Collected data
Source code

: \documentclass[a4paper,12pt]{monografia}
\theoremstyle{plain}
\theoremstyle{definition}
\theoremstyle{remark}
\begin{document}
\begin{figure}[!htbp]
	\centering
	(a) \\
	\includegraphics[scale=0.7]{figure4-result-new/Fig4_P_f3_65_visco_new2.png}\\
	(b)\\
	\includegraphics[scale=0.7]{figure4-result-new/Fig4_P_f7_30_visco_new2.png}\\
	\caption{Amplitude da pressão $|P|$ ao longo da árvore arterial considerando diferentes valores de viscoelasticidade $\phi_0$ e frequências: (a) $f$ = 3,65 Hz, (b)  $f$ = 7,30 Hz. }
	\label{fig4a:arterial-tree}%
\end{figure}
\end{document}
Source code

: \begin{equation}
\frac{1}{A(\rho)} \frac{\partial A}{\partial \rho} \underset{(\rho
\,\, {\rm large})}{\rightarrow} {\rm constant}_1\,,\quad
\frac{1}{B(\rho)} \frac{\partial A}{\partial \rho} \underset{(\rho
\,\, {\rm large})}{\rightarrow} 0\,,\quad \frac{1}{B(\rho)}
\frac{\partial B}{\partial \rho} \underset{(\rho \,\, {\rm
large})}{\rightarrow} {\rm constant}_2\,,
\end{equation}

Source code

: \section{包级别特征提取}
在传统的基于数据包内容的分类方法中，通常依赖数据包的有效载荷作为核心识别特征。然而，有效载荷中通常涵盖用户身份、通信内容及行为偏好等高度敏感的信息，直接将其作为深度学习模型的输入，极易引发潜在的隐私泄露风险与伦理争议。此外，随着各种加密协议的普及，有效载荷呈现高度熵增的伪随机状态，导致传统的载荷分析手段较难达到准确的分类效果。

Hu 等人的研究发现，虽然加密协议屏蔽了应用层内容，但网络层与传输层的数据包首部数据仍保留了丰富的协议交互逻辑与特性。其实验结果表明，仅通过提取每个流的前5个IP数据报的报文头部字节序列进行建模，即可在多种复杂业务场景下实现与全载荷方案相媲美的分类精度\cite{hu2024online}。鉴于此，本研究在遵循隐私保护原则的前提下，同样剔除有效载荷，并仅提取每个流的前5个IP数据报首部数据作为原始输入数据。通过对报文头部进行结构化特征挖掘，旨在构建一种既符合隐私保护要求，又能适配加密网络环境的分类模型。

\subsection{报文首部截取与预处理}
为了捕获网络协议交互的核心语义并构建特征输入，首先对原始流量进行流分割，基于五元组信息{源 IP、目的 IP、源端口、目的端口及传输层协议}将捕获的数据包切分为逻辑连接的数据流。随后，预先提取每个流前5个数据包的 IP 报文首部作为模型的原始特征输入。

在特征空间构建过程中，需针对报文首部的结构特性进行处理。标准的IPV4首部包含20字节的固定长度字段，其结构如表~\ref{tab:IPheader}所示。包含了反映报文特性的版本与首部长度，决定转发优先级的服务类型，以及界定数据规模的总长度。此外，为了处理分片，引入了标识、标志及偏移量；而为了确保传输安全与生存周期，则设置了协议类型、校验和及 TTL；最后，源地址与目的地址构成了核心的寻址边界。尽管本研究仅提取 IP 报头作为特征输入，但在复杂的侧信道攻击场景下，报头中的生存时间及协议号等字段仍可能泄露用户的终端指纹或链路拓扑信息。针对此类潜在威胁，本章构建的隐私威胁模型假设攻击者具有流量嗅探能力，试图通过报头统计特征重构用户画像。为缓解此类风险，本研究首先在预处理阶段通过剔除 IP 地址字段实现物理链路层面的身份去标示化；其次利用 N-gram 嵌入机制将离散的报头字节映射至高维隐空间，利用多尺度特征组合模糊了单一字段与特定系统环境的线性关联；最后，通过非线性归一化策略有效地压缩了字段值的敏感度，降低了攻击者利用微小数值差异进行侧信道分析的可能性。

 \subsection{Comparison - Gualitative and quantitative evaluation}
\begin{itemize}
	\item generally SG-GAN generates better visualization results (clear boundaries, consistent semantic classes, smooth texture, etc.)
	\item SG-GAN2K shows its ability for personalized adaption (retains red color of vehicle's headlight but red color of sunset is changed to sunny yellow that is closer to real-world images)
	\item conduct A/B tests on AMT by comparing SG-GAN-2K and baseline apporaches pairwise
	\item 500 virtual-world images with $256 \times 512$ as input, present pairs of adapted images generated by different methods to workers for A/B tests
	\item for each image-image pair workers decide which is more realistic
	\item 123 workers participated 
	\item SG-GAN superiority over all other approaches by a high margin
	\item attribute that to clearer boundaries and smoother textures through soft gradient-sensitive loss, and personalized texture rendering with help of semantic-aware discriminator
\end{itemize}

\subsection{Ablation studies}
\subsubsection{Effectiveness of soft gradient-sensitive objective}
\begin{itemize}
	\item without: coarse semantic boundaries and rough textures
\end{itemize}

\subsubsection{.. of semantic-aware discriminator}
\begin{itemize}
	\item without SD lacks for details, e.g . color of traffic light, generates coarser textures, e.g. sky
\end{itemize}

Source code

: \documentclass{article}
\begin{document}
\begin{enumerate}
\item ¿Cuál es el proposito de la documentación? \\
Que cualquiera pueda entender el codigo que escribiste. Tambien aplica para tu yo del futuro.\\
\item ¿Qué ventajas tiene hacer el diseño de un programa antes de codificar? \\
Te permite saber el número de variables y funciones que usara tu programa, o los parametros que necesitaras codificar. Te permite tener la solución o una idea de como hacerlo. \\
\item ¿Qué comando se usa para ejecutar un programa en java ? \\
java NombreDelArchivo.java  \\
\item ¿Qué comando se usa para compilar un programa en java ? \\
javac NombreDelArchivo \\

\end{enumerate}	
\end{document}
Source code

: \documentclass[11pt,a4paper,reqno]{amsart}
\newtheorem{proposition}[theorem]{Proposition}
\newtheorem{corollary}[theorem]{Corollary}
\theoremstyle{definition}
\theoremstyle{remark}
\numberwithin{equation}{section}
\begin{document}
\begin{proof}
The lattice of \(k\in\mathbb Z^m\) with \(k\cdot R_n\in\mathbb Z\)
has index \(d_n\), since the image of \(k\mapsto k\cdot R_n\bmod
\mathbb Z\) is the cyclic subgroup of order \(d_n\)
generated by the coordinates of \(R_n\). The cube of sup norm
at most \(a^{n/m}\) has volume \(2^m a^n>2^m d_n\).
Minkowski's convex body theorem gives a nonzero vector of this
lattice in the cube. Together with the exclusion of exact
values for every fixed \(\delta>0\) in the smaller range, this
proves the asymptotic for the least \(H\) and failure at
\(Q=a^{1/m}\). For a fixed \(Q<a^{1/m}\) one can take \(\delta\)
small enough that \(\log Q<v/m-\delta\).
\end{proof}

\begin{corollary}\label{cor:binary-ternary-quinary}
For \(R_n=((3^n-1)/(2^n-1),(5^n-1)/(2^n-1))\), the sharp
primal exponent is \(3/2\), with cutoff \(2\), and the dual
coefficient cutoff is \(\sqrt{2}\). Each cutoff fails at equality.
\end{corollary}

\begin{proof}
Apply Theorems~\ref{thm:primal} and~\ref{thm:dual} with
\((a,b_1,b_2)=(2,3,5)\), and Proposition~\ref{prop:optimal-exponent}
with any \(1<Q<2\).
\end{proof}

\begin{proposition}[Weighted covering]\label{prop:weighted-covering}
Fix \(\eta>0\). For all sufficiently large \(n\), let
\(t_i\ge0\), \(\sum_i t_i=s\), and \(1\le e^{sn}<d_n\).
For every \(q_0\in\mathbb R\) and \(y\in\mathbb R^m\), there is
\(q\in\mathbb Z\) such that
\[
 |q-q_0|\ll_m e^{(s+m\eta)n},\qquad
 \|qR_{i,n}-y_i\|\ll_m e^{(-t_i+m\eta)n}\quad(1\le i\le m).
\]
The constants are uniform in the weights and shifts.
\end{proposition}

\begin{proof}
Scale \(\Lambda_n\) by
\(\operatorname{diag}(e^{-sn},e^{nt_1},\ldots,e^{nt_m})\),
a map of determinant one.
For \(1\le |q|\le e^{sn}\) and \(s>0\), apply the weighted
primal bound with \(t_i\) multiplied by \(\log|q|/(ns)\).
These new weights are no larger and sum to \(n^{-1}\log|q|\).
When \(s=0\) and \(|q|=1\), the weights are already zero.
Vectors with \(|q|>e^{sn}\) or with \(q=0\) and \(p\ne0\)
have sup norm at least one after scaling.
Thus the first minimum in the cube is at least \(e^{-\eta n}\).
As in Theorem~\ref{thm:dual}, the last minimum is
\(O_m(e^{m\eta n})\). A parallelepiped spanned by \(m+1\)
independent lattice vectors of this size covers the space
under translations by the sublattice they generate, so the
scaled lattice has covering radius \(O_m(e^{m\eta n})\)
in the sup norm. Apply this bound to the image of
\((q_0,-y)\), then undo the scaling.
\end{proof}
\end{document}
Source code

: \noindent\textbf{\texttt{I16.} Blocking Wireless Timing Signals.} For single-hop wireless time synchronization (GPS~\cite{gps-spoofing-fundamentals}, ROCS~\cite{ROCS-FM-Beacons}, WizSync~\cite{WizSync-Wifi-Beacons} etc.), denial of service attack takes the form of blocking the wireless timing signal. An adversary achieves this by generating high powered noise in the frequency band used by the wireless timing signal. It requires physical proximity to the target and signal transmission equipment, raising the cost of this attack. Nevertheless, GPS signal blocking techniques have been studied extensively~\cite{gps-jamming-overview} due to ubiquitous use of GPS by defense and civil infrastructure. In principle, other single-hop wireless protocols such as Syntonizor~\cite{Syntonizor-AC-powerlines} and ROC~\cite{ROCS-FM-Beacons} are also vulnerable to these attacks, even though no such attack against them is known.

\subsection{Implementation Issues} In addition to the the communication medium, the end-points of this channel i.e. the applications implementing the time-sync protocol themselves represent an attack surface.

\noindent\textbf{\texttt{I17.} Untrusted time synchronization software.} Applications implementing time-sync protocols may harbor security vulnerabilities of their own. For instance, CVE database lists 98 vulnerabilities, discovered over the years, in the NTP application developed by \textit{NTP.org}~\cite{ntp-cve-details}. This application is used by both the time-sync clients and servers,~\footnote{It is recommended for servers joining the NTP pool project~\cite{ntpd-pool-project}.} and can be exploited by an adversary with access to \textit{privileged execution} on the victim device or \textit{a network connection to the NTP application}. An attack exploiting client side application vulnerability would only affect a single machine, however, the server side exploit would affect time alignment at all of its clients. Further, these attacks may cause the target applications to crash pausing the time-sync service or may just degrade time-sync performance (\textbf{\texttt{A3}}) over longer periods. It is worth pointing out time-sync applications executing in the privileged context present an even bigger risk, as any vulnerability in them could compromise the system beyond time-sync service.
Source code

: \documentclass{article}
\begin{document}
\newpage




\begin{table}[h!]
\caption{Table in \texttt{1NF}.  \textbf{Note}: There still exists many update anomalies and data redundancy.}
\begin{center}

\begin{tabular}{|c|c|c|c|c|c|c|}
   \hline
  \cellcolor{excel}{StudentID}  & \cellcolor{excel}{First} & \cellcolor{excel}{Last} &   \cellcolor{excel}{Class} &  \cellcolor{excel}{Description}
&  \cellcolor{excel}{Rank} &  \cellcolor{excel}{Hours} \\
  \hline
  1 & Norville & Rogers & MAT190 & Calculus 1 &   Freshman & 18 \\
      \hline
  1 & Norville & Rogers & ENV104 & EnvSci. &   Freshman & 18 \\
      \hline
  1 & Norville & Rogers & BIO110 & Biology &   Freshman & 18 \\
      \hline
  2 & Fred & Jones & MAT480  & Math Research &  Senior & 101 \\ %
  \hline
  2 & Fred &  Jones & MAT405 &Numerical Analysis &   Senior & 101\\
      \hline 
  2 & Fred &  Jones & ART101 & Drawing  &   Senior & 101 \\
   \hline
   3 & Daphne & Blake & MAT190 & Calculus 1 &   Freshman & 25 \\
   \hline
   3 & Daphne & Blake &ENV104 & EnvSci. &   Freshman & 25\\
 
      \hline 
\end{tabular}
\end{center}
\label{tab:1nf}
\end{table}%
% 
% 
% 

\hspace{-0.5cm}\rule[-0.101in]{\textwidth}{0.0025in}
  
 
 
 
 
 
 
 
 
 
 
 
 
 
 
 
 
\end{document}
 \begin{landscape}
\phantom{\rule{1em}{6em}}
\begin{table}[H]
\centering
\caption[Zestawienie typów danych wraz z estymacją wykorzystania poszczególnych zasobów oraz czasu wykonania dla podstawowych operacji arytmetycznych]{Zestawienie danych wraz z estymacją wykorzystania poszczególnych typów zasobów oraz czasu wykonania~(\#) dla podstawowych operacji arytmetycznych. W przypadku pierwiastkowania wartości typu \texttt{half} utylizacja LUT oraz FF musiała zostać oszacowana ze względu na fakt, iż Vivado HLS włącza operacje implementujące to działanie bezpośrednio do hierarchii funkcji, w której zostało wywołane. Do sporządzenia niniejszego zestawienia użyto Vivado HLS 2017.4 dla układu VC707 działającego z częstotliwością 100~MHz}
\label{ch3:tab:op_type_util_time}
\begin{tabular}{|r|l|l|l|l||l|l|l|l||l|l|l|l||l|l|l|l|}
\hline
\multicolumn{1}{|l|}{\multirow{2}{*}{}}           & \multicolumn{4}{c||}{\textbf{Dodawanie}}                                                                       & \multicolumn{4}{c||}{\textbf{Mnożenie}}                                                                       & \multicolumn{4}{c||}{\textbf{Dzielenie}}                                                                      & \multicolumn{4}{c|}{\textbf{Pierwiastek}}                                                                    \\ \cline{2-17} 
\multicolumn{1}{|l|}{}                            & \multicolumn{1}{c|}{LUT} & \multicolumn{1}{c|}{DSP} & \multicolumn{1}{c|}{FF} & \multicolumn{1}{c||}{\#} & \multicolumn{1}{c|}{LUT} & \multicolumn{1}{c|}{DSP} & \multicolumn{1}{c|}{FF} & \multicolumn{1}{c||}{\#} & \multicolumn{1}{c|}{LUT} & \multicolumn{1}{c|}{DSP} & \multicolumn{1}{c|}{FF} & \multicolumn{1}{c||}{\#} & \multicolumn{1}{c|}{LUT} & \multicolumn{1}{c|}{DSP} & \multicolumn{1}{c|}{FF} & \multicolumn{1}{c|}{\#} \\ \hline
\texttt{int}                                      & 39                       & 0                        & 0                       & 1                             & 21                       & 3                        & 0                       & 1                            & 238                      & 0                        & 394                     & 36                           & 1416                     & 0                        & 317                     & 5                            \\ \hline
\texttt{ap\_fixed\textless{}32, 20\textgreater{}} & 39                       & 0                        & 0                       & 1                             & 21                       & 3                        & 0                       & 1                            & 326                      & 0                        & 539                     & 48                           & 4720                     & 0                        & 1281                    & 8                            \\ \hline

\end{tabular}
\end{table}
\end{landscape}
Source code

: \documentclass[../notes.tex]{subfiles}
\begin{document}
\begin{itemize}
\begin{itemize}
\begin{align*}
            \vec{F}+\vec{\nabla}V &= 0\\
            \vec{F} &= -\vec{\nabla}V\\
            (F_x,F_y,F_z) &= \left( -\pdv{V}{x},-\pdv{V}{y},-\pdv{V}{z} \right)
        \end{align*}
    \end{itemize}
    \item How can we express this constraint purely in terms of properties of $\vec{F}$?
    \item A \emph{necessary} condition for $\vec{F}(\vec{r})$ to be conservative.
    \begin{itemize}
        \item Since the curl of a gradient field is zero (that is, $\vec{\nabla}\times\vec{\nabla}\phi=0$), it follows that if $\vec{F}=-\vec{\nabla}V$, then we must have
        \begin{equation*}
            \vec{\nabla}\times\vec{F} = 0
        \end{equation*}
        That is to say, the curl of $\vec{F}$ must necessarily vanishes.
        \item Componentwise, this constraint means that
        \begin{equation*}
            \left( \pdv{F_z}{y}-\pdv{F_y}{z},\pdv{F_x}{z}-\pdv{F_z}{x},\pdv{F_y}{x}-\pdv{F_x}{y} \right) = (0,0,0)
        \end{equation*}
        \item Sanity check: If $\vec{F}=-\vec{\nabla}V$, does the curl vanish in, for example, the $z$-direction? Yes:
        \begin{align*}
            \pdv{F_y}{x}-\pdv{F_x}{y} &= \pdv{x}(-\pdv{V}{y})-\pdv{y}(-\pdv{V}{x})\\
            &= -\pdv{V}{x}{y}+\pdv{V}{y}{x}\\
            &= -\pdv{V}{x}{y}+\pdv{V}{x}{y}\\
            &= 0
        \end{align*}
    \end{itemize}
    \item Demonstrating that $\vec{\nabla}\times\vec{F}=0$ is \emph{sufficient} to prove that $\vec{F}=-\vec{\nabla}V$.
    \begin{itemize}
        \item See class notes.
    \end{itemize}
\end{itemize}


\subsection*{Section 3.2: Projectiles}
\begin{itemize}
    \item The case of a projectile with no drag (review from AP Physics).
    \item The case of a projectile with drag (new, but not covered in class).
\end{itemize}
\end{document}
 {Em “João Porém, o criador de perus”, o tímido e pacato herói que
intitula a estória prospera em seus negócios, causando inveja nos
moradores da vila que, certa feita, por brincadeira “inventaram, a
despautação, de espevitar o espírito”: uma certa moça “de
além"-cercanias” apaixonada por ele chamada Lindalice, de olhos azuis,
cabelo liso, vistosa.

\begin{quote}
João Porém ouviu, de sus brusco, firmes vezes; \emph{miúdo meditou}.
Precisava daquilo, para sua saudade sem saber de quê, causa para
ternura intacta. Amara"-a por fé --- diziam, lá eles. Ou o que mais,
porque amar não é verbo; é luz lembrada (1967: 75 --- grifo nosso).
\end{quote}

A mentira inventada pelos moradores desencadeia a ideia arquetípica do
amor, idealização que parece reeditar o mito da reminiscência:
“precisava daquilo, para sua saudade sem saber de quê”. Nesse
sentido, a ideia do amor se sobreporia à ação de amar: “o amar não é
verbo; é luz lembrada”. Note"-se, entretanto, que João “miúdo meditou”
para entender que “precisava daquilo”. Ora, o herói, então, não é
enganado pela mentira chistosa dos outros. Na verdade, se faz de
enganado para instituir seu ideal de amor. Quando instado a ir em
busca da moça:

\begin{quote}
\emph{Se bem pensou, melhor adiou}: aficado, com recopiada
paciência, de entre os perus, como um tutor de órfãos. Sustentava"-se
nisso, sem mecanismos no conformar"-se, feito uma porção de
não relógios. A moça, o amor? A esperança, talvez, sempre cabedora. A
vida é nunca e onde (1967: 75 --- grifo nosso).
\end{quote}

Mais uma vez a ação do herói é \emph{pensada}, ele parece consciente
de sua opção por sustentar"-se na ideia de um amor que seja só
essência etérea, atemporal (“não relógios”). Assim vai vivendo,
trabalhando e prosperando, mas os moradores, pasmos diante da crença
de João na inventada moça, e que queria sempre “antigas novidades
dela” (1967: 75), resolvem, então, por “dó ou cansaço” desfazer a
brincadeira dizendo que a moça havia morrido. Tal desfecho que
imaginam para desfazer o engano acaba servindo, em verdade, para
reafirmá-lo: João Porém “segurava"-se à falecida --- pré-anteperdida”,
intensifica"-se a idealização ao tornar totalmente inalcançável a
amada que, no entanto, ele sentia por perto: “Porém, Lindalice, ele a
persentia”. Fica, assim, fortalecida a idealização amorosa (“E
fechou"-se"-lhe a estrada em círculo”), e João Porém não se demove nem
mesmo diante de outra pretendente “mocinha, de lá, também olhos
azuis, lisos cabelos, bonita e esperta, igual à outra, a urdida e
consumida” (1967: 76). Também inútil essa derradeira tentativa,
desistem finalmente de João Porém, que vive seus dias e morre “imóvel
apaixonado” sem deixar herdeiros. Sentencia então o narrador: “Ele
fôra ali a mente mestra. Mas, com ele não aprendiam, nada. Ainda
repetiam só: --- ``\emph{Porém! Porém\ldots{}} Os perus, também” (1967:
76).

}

| Exercise prompt |
Show all lines above that contain "certa".

| Task solution |
moradores da vila que, certa feita, por brincadeira “inventaram, a
despautação, de espevitar o espírito”: uma certa moça “de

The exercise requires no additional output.